**TASK STATEMENT**
All that is required is the number of lines in this listing that hold "generativeai".

+++ MATERIALS PROVIDED

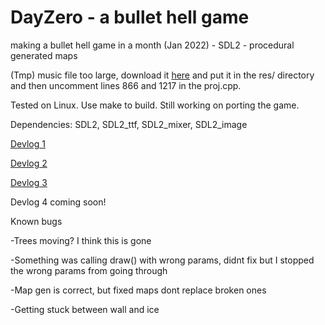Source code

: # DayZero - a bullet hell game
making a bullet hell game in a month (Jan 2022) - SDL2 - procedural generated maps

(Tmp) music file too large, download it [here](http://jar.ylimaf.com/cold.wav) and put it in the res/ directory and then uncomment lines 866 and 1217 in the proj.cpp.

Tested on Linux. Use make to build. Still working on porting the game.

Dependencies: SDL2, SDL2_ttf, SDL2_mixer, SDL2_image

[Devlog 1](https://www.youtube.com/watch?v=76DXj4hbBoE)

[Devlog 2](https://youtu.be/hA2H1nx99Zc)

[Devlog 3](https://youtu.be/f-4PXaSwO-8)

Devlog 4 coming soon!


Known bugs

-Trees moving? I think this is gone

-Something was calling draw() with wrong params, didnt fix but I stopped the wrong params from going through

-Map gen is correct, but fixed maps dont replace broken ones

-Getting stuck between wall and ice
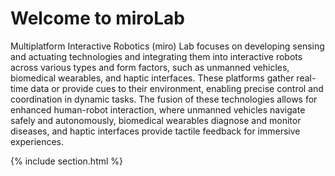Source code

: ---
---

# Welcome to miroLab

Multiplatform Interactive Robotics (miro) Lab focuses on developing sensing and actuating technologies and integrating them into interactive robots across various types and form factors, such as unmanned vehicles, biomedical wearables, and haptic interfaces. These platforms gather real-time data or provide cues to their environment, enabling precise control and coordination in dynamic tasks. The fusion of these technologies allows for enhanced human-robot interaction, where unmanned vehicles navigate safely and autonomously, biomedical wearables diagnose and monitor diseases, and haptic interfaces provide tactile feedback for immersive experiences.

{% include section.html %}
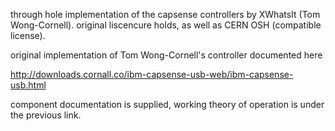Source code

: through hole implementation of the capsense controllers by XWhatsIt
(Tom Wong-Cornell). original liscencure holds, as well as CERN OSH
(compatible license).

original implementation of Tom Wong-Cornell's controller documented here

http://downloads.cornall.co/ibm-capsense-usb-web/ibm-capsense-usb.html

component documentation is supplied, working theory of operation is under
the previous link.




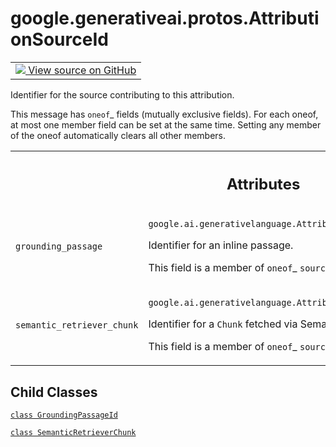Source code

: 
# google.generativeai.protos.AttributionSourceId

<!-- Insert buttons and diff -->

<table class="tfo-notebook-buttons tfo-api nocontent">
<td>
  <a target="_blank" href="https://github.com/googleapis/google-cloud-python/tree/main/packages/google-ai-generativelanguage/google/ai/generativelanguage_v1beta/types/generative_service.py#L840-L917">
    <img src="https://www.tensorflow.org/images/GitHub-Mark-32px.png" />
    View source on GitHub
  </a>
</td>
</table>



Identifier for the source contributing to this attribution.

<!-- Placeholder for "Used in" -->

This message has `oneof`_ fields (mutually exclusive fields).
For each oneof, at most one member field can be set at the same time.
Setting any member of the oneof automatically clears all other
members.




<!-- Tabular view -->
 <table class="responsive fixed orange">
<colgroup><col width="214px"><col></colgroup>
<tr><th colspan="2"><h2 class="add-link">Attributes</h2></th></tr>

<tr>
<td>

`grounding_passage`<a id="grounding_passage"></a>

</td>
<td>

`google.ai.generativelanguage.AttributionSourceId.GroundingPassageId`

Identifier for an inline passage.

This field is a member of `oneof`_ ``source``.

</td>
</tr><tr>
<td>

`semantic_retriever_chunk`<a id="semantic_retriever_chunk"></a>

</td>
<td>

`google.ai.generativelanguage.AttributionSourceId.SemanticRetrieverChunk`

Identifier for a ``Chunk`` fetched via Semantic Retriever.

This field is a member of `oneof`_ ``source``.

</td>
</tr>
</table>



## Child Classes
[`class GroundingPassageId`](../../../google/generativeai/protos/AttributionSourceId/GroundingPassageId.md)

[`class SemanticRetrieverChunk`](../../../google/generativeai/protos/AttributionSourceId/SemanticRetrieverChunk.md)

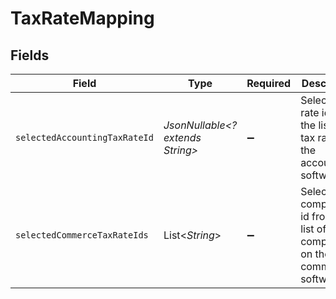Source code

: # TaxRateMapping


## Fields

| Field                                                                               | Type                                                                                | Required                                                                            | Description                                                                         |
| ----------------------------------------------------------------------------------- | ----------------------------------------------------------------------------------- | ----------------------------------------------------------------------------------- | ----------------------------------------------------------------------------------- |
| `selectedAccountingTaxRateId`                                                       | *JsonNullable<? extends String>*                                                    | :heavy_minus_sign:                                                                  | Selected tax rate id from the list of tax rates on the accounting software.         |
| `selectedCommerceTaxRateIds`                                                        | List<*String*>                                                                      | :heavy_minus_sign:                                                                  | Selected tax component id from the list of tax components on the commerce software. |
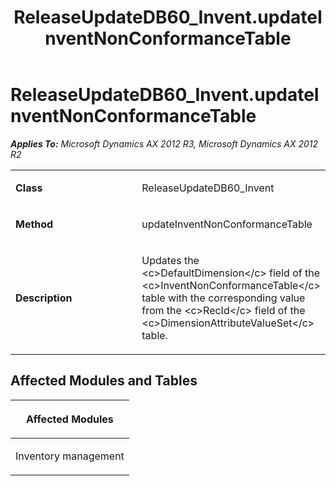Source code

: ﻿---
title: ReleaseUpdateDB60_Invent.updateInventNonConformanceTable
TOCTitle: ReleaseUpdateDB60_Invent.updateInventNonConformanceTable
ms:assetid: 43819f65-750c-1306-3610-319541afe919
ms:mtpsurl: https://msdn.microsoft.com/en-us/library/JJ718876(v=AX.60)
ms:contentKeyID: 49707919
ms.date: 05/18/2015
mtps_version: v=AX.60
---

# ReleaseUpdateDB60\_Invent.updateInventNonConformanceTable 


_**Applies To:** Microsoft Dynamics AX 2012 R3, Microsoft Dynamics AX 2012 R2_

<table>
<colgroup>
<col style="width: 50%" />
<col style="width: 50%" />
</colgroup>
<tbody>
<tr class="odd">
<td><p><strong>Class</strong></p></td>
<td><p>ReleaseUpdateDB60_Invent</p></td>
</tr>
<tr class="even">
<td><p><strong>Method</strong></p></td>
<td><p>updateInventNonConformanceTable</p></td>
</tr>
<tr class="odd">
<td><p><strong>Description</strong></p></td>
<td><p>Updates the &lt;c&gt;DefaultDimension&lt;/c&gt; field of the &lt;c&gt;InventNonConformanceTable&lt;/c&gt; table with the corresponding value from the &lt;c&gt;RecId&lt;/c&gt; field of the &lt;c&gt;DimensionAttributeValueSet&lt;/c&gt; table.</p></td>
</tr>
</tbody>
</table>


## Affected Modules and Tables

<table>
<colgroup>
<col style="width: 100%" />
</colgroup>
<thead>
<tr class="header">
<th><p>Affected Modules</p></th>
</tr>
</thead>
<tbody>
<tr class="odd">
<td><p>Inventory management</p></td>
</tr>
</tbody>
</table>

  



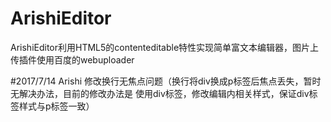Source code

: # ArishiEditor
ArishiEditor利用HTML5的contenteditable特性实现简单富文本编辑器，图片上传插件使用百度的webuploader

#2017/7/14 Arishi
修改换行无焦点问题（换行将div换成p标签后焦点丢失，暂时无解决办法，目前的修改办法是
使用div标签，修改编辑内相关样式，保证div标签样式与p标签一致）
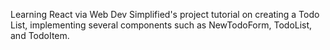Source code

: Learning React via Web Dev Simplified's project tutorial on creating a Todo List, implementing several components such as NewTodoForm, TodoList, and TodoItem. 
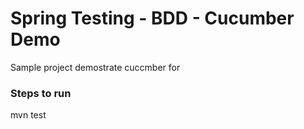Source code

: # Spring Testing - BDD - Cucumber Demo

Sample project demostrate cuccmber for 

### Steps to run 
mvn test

++++++

**SOLUTION TO THIS TASK**
3